The plaintiff appealed the district court’s bench trial verdict that limited plaintiff’s damages to the amounts it paid the actuary in 2013 (the year of the breach) and denied the plaintiff’s request for lost revenue.

The plaintiff also appealed the district court’s dismissal of its negligence count on the basis that it was duplicative of the breach of contract claim and the actuary owed the plaintiff no legal duty outside the scope of the contract.

Affirming, the Second Circuit first addressed the dismissal of plaintiff’s negligence claim. In New York, a breach of contract claim is not an independent tort (like negligence) unless the breaching party owes a legal duty to the non-breaching party independent of the contract. However, merely alleging a defendant’s breach of duty of care isn’t enough to bootstrap a garden variety contract claim into a tort.

Under New York law, an actuary is not deemed a “professional” for purposes of a malpractice cause of action and no case authorities saddle an actuary with a legal duty to its client extraneous to a contract. In addition, the court found the alleged breach did not involve “catastrophic consequences,” a “cataclysmic occurrence” or a “significant public interest” – all established bases for a finding of an extra-contractual duty.

Next, and while tacitly invoking Hadley v. Baxendale, [1854] EWHC Exch J70, the seminal 19th Century British court case involving consequential damages, the appeals court jettisoned the plaintiff’s lost revenues claim.

Breach of contract damages aim to put the plaintiff in the same financial position he would have occupied had the breaching party performed. “General” contract damages are those that are the “natural and probable consequence of” a breach of contract. Lost profits are unrecoverable consequential damages where the losses stem from collateral business arrangements.

To recover lost revenues as consequential damages, the plaintiff must establish (1) that damages were caused by the breach, (2) the extent of those damages with reasonable certainty, and (3) the damages were within the contemplation of the parties during contract formation.
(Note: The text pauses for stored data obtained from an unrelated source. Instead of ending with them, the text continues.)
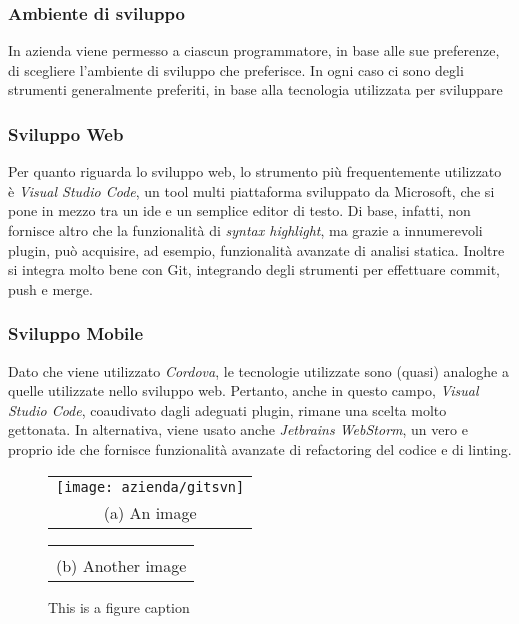 \subsubsection{Ambiente di sviluppo}
In azienda viene permesso a ciascun programmatore, in base alle sue preferenze, di scegliere l'ambiente di sviluppo che preferisce. In ogni caso ci sono degli strumenti generalmente preferiti, in base alla tecnologia utilizzata per sviluppare

\subsubsection{Sviluppo Web}
Per quanto riguarda lo sviluppo web, lo strumento più frequentemente utilizzato è \textit{Visual Studio Code}, un tool multi piattaforma sviluppato da Microsoft, che si pone in mezzo tra un \gls{ide} e un semplice editor di testo. Di base, infatti, non fornisce altro che la funzionalità di \textit{syntax highlight}, ma grazie a innumerevoli plugin, può acquisire, ad esempio, funzionalità avanzate di analisi statica. Inoltre si integra molto bene con Git, integrando degli strumenti per effettuare commit, push e merge.

\subsubsection{Sviluppo Mobile}
Dato che viene utilizzato \textit{Cordova}, le tecnologie utilizzate sono (quasi) analoghe a quelle utilizzate nello sviluppo web. Pertanto, anche in questo campo, \textit{Visual Studio Code}, coaudivato dagli adeguati plugin, rimane una scelta molto gettonata. In alternativa, viene usato anche \textit{Jetbrains WebStorm}, un vero e proprio \gls{ide} che fornisce funzionalità avanzate di refactoring del codice e di linting.

\begin{figure}
	\centering
	\begin{tabular}{@{}c@{}}
		\texttt{[image: azienda/gitsvn]}  \\[\abovecaptionskip]
		\small (a) An image
	\end{tabular}
	
	\vspace{\floatsep}
	
	\begin{tabular}{@{}c@{}}
		\includegraphics[width=.6\linewidth,height=100pt]]{azienda/gitsvn}  \\[\abovecaptionskip]
		\small (b) Another image
	\end{tabular}
	
	\caption{This is a figure caption}\label{fig:myfig}
\end{figure}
To determine whether consequential damages were within the parties’ reasonable contemplation, the court looks to the nature, purpose and peculiar circumstances of the contract known by the parties and what liability the defendant may be supposed to have assumed consciously.
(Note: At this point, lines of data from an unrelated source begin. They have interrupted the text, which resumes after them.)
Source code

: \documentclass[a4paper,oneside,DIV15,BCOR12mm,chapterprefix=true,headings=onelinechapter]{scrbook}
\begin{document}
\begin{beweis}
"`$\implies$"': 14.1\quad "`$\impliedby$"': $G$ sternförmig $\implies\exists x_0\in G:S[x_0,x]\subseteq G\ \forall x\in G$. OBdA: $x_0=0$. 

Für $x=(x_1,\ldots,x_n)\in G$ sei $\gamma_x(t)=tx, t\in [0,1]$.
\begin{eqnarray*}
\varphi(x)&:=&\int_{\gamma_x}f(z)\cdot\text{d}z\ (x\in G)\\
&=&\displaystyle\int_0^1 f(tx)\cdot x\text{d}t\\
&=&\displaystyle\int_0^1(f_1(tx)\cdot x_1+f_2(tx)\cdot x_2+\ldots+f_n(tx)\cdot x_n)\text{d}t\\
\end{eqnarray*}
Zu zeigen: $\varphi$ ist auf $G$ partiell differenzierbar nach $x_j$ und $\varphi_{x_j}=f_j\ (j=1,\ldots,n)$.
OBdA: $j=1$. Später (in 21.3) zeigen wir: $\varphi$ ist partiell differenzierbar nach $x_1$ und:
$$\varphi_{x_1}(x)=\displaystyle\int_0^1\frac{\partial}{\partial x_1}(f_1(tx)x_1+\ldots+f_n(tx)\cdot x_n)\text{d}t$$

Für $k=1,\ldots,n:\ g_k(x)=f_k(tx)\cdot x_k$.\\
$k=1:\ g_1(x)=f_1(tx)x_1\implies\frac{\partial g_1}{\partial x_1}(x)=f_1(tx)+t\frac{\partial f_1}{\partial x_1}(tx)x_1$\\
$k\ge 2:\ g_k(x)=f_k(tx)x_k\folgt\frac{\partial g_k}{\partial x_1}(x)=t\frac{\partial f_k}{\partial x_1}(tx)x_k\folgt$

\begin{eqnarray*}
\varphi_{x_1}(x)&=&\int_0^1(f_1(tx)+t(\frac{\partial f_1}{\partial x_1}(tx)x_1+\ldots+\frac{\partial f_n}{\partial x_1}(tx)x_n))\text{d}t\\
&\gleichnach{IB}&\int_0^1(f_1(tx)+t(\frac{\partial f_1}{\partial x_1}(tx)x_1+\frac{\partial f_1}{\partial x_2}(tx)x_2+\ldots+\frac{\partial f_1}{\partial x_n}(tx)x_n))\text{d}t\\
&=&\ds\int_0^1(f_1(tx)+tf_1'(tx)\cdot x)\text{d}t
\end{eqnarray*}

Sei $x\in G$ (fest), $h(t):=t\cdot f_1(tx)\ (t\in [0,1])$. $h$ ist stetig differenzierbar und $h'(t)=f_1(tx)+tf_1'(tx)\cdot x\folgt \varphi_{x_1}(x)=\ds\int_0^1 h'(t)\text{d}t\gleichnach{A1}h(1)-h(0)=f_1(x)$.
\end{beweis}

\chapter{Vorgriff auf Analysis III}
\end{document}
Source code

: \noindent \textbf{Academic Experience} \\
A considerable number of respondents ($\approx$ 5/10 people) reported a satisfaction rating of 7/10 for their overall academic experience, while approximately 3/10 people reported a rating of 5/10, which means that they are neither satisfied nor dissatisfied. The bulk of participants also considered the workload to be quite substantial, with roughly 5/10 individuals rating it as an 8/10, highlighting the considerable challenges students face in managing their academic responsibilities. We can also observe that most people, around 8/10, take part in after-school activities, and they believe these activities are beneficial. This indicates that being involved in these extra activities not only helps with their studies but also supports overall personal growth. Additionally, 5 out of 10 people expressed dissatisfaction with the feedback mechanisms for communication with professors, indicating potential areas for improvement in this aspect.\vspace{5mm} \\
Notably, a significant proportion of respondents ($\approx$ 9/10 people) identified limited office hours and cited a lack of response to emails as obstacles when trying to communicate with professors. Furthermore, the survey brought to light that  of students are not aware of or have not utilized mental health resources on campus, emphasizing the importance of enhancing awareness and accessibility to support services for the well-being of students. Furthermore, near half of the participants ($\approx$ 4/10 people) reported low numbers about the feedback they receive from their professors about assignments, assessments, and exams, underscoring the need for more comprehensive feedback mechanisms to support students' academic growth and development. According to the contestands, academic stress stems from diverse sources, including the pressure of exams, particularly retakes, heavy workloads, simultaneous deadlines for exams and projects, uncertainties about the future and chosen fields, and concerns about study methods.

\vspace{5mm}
The court found that plaintiffs lost revenues were not damages naturally arising from defects in actuarial performance. Instead, it held those claimed damages were twice removed from the breach: they stemmed from plaintiff’s contracts with its member insureds. And since there was no evidence the parties contemplated the defendant would be responsible for the plaintiff’s lost revenues if the defendant breached the actuarial services agreement, the plaintiff’s lost profits damage claim was properly dismissed.

Afterwords:

MVP provides a useful primer on breach of contract damages, when lost profits are recoverable as general damages and the economic loss rule.
The case cements the proposition that where there is nothing inherent in the contract terms or the parties’ relationship that gives rise to a legal duty, the non-breaching party likely cannot augment its breach of contract action with additional tort claims.